See references/memento-protocol.md for entity type table, observation
format guide, relationship table, traversal strategy, and examples.
This protocol applies to both the main agent AND any subagents to which work is delegated. When instructing a subagent, include the memory protocol requirement explicitly.
Subagents must:
When running inside a pipeline or factory workflow, the pipeline stores
operational learnings in .factory/memory/ to optimize future runs.
Types of learnings tracked:
Standalone users can ignore factory memory; the standard memory practices above remain unchanged.
When you encounter a memory that is no longer accurate (API changed, convention abandoned, bug fixed upstream), update or delete it. Wrong memories are worse than no memories.
Pruning triggers:
Before context compaction or at natural stopping points, proactively store any unsaved discoveries before knowledge is lost to truncation. This is your last chance before the knowledge evaporates.
For sessions lasting beyond a single task (pipeline runs, multi-slice TDD, team coordination), maintain a WORKING_STATE.md file as insurance against context compaction and crashes.
.factory/WORKING_STATE.md (pipeline mode) or project rootSee references/working-state.md for the full format and examples.
See CONSTRAINT-RESOLUTION.md in the template directory for the
consolidated self-reminder protocol (frequency, combined re-read list,
and post-compaction rules).
Advisory in all modes. Recall and storage discipline are self-enforced.
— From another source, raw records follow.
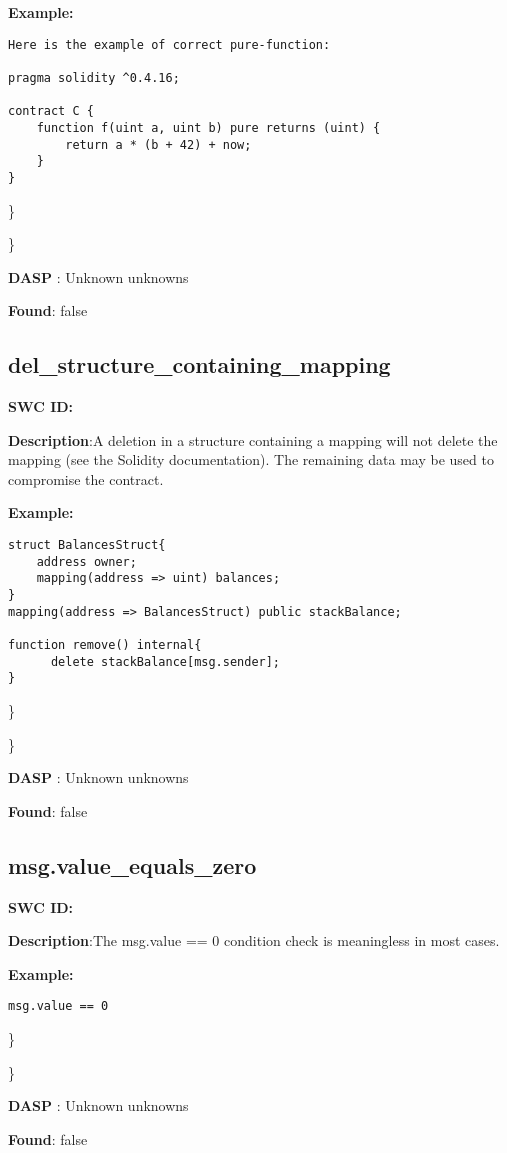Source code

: \documentclass{article}
\begin{document}
\textbf{Example:} 
\begin{verbatim}
Here is the example of correct pure-function:

pragma solidity ^0.4.16;

contract C {
    function f(uint a, uint b) pure returns (uint) {
        return a * (b + 42) + now;
    }
}

\end{verbatim}\} 

\} 

\textbf{DASP} : Unknown unknowns

\textbf{Found}: false

\subsection{del\_structure\_containing\_mapping} 
\textbf{SWC \textunderscore ID:} 

\textbf{Description}:A deletion in a structure containing a mapping will not delete the mapping (see the Solidity documentation). The remaining data may be used to compromise the contract.


\textbf{Example:} 
\begin{verbatim}
struct BalancesStruct{
    address owner;
    mapping(address => uint) balances;
}
mapping(address => BalancesStruct) public stackBalance;

function remove() internal{
      delete stackBalance[msg.sender];
}

\end{verbatim}\} 

\} 

\textbf{DASP} : Unknown unknowns

\textbf{Found}: false

\subsection{msg.value\_equals\_zero} 
\textbf{SWC \textunderscore ID:} 

\textbf{Description}:The msg.value == 0 condition check is meaningless in most cases.


\textbf{Example:} 
\begin{verbatim}
msg.value == 0

\end{verbatim}\} 

\} 

\textbf{DASP} : Unknown unknowns

\textbf{Found}: false
\end{document}
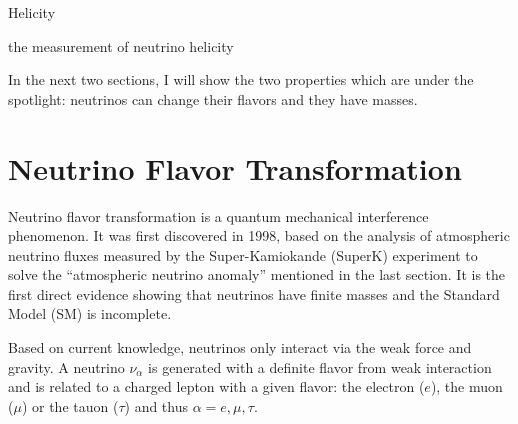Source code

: Helicity

the measurement of neutrino helicity\cite{goldhaber1958helicity} 



In the next two sections, I will show the two properties which are under the spotlight: neutrinos can change their flavors and they have masses.

\section{Neutrino Flavor Transformation}
Neutrino flavor transformation is a quantum mechanical interference phenomenon\cite{akhmedov2019quantum}. It was first discovered in 1998, based on the analysis of atmospheric neutrino fluxes measured by the Super-Kamiokande (SuperK) experiment to solve the ``atmospheric neutrino anomaly'' mentioned in the last section\cite{fukuda1998evidence}. It is the first direct evidence showing that neutrinos have finite masses and the Standard Model (SM) is incomplete.

Based on current knowledge, neutrinos only interact via the weak force and gravity. A neutrino $\nu_\alpha$ is generated with a definite flavor from weak interaction and is related to a charged lepton with a given flavor: the electron ($e$), the muon ($\mu$) or the tauon ($\tau$) and thus $\alpha=e,\mu,\tau$.


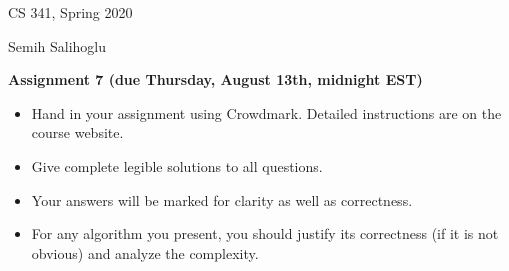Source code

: \documentclass[11pt]{article}
\begin{document}
\hfill CS 341, Spring 2020\par
\hfill Semih Salihoglu

\bigskip
\begin{center}\large\bf Assignment 7 (due Thursday, August 13th, midnight EST)
\end{center}

\begin{itemize}
\item Hand in your assignment using Crowdmark. Detailed instructions are on the course website.
\item Give complete legible solutions to all questions.
\item Your answers will be marked for clarity as well as correctness.
\item For any algorithm you present, you should justify its correctness
(if it is not obvious) and analyze the complexity.
\end{itemize}
\end{document}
The constraint against read_graph is gating: the tool will return
unhelpful results, acting as a natural deterrent.
Hard constraints:
[RP] -- if Memento is
unavailable, document the gap, continue without memory, inform user.After completing work guided by this skill, verify:
create_relationsThis skill requires Memento MCP. For enhanced workflows, it integrates with:
Missing a dependency? Install with:
npx skills add jwilger/agent-skills --skill debugging-protocol
Make data-driven prioritization decisions faster
Draft PRDs, status updates, and stakeholder presentations
Example
Create executive summary of Q3 roadmap, monthly progress report, feature launch announcement
Save 3-5 hours/week on communication overhead
Prerequisites
Time Estimate
30-60 minutes to see productivity improvements
Steps
Common Pitfalls
✓ Do
✗ Don't
💡 Pro Tips
✓ Use when
Use for user story writing, competitive research, roadmap prioritization, stakeholder communication, and PRD drafting. Best for reducing repetitive documentation and research work.
✗ Avoid when
Avoid for strategic product vision (requires deep customer empathy), pricing decisions (needs market and financial expertise), or when face-to-face customer discovery is more valuable than speed.
mattpocock/skills
parcadei/continuous-claude-v3
cursor/plugins
ailabs-393/ai-labs-claude-skills
pproenca/dot-skills
mattpocock/skills
Registry listing for memory-protocol matched our evaluation — installs cleanly and behaves as described in the markdown.
Useful defaults in memory-protocol — fewer surprises than typical one-off scripts, and it plays nicely with `npx skills` flows.
memory-protocol reduced setup friction for our internal harness; good balance of opinion and flexibility.
memory-protocol is among the better-maintained entries we tried; worth keeping pinned for repeat workflows.
memory-protocol reduced setup friction for our internal harness; good balance of opinion and flexibility.
memory-protocol is among the better-maintained entries we tried; worth keeping pinned for repeat workflows.
memory-protocol reduced setup friction for our internal harness; good balance of opinion and flexibility.
Keeps context tight: memory-protocol is the kind of skill you can hand to a new teammate without a long onboarding doc.
We added memory-protocol from the explainx registry; install was straightforward and the SKILL.md answered most questions upfront.
Keeps context tight: memory-protocol is the kind of skill you can hand to a new teammate without a long onboarding doc.